++++ Exercise materials

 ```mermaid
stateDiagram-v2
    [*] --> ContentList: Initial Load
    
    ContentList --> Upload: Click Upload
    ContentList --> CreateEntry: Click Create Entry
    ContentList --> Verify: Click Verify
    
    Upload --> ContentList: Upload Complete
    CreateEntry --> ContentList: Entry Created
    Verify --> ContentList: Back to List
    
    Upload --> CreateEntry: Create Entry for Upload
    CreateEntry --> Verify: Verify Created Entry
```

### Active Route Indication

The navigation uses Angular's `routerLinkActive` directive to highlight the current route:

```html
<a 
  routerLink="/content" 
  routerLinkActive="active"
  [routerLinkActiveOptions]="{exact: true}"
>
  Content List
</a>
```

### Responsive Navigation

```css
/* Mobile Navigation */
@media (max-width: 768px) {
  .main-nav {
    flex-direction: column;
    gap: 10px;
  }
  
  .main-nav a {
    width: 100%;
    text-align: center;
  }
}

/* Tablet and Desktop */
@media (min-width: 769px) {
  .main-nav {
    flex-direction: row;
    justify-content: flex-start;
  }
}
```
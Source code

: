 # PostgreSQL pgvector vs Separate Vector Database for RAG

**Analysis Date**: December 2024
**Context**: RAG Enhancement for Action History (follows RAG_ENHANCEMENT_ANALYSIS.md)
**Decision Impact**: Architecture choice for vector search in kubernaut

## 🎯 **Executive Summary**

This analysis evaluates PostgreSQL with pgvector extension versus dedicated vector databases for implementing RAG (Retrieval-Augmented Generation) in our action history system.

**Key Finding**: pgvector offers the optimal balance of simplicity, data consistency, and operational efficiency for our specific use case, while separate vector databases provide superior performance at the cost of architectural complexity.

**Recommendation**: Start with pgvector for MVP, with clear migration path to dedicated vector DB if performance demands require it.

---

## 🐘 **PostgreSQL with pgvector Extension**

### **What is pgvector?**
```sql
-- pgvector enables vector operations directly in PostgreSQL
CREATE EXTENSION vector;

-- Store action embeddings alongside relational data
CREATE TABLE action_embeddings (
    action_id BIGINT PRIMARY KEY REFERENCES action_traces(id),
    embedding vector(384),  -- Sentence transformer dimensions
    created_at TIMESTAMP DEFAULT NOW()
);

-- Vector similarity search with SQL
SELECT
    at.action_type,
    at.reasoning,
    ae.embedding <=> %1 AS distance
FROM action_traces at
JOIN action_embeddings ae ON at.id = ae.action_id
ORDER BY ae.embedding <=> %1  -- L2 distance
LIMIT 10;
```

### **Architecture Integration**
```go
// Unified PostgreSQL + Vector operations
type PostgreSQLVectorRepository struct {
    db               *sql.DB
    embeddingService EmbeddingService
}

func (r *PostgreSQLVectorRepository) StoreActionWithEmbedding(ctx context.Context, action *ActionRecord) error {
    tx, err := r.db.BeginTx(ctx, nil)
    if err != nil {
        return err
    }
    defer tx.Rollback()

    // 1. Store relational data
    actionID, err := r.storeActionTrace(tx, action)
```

++++++++

Work item >> Show every line from the listing above in which the string "flex" appears.

Task result >>
    flex-direction: column;
    flex-direction: row;
    justify-content: flex-start;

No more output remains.